Best screen scraper, simple html dom or snoopy?


which one is better for screen scraping? simple html dom or snoopy ?? i use simple html dom and find it comfortable.. does snoopy has any advantage over simple html dom?

my requirements : if i wanna scrape contents from a page(after login).. simple html dom is easy but it takes a lotta time to print the results..


Solution

  • Is Snoopy that well known / mature of a package?

    If it's not, then all other things being equal, I'd probably go with generic HTML DOM code - especially if the scraping is somewhat simple.

    But only you know when your code is starting to get too big, unmanageable, etc., at which point it might be better to look at another tool out there like Snoopy.

    (Which, admittedly, I don't have experience with; it's apparently at http://sourceforge.net/projects/snoopy/ for those not familiar with it - "Snoopy is a PHP class that simulates a web browser. It automates the task of retrieving web page content and posting forms, for example.")

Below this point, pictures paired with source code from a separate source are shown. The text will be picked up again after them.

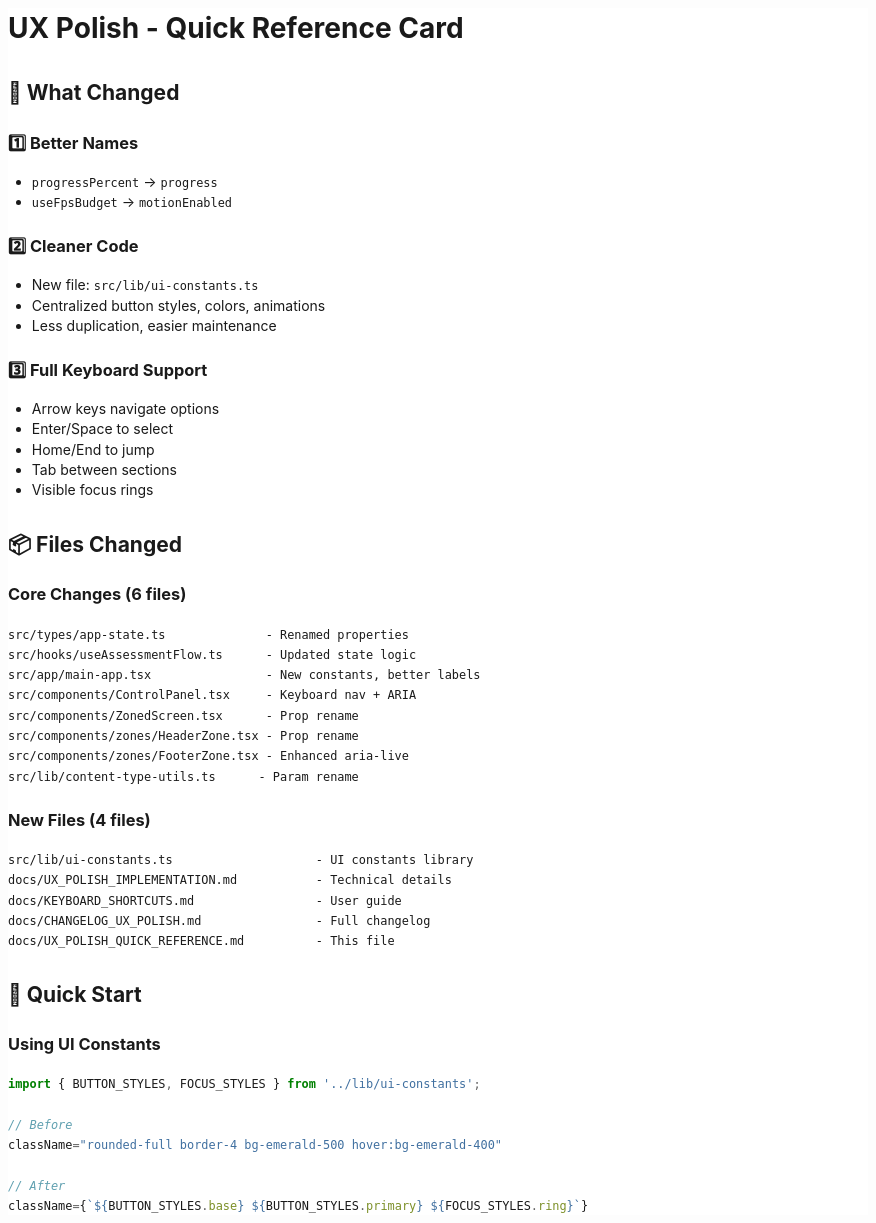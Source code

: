 # UX Polish - Quick Reference Card

## 🎯 What Changed

### 1️⃣ Better Names
- `progressPercent` → `progress`
- `useFpsBudget` → `motionEnabled`

### 2️⃣ Cleaner Code
- New file: `src/lib/ui-constants.ts`
- Centralized button styles, colors, animations
- Less duplication, easier maintenance

### 3️⃣ Full Keyboard Support
- Arrow keys navigate options
- Enter/Space to select
- Home/End to jump
- Tab between sections
- Visible focus rings

## 📦 Files Changed

### Core Changes (6 files)
```
src/types/app-state.ts              - Renamed properties
src/hooks/useAssessmentFlow.ts      - Updated state logic
src/app/main-app.tsx                - New constants, better labels
src/components/ControlPanel.tsx     - Keyboard nav + ARIA
src/components/ZonedScreen.tsx      - Prop rename
src/components/zones/HeaderZone.tsx - Prop rename
src/components/zones/FooterZone.tsx - Enhanced aria-live
src/lib/content-type-utils.ts      - Param rename
```

### New Files (4 files)
```
src/lib/ui-constants.ts                    - UI constants library
docs/UX_POLISH_IMPLEMENTATION.md           - Technical details
docs/KEYBOARD_SHORTCUTS.md                 - User guide
docs/CHANGELOG_UX_POLISH.md                - Full changelog
docs/UX_POLISH_QUICK_REFERENCE.md          - This file
```

## 🚀 Quick Start

### Using UI Constants
```typescript
import { BUTTON_STYLES, FOCUS_STYLES } from '../lib/ui-constants';

// Before
className="rounded-full border-4 bg-emerald-500 hover:bg-emerald-400"

// After
className={`${BUTTON_STYLES.base} ${BUTTON_STYLES.primary} ${FOCUS_STYLES.ring}`}
```
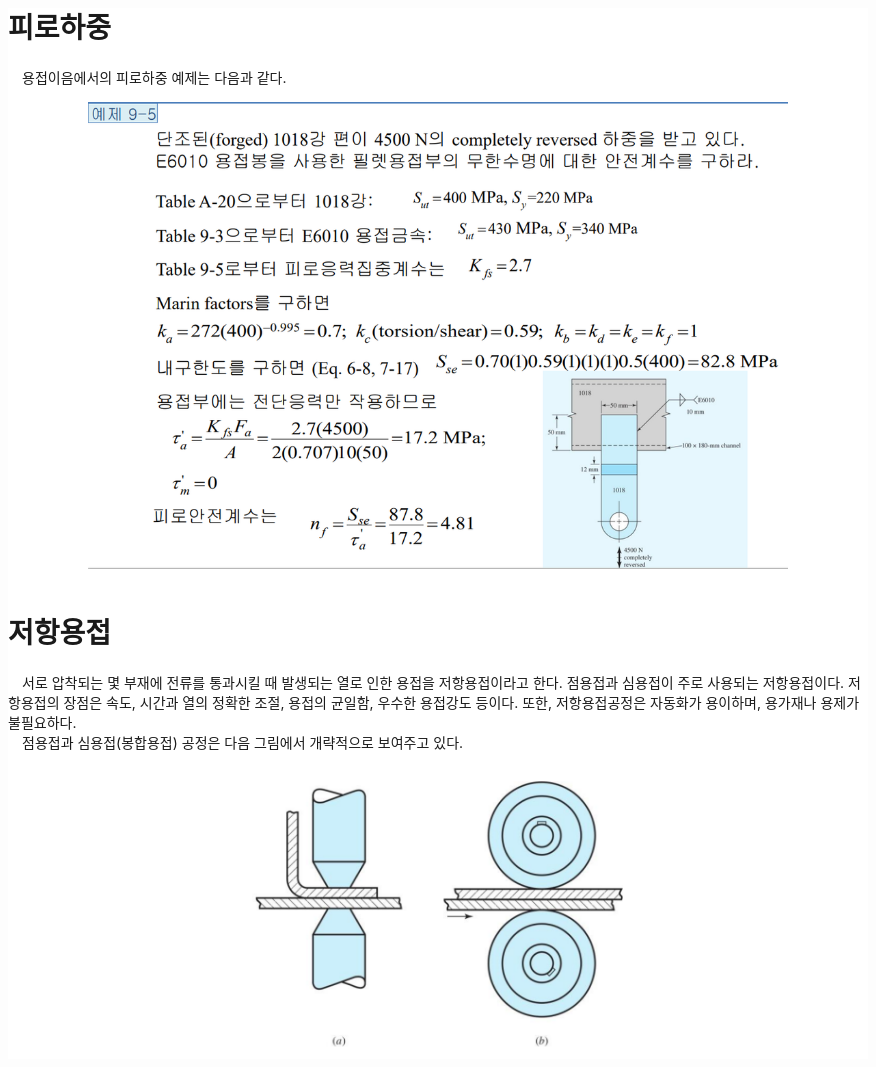 피로하중
======
　용접이음에서의 피로하중 예제는 다음과 같다.<br/>
<p align="center"><img src="/assets/img/기계요소설계/9장 용접, 접착제 등 영구적 체결부/7-1.png" width="700"></p>

저항용접
======
　서로 압착되는 몇 부재에 전류를 통과시킬 때 발생되는 열로 인한 용접을 저항용접이라고 한다. 점용접과 심용접이 주로 사용되는 저항용접이다. 저항용접의 장점은 속도, 시간과 열의 정확한 조절, 용접의 균일함, 우수한 용접강도 등이다. 또한, 저항용접공정은 자동화가 용이하며, 용가재나 용제가 불필요하다.<br/>
　점용접과 심용접(봉합용접) 공정은 다음 그림에서 개략적으로 보여주고 있다.<br/>
<p align="center"><img src="/assets/img/기계요소설계/9장 용접, 접착제 등 영구적 체결부/8-1.png" width="400"></p>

    The real reason I'm posting, even though I don't know Snoopy per se and thus can't definitively answer your question, is to ask if you've considered using Selenium (http://www.seleniumhq.org/) instead of Snoopy.

    Selenium is a fairly well-known testing tool, and it occurred to me that one of the nice things about using that for what you're doing (if you can) is that it has built in tests.

    The reason that's good is that screen scraping is kind of an inherently brittle task - if the target site changes something, blam, your scraping fails. So it's kind of a nice design to have an automated scrape/test-that-scraping-worked system.

    Something to think about, anyway.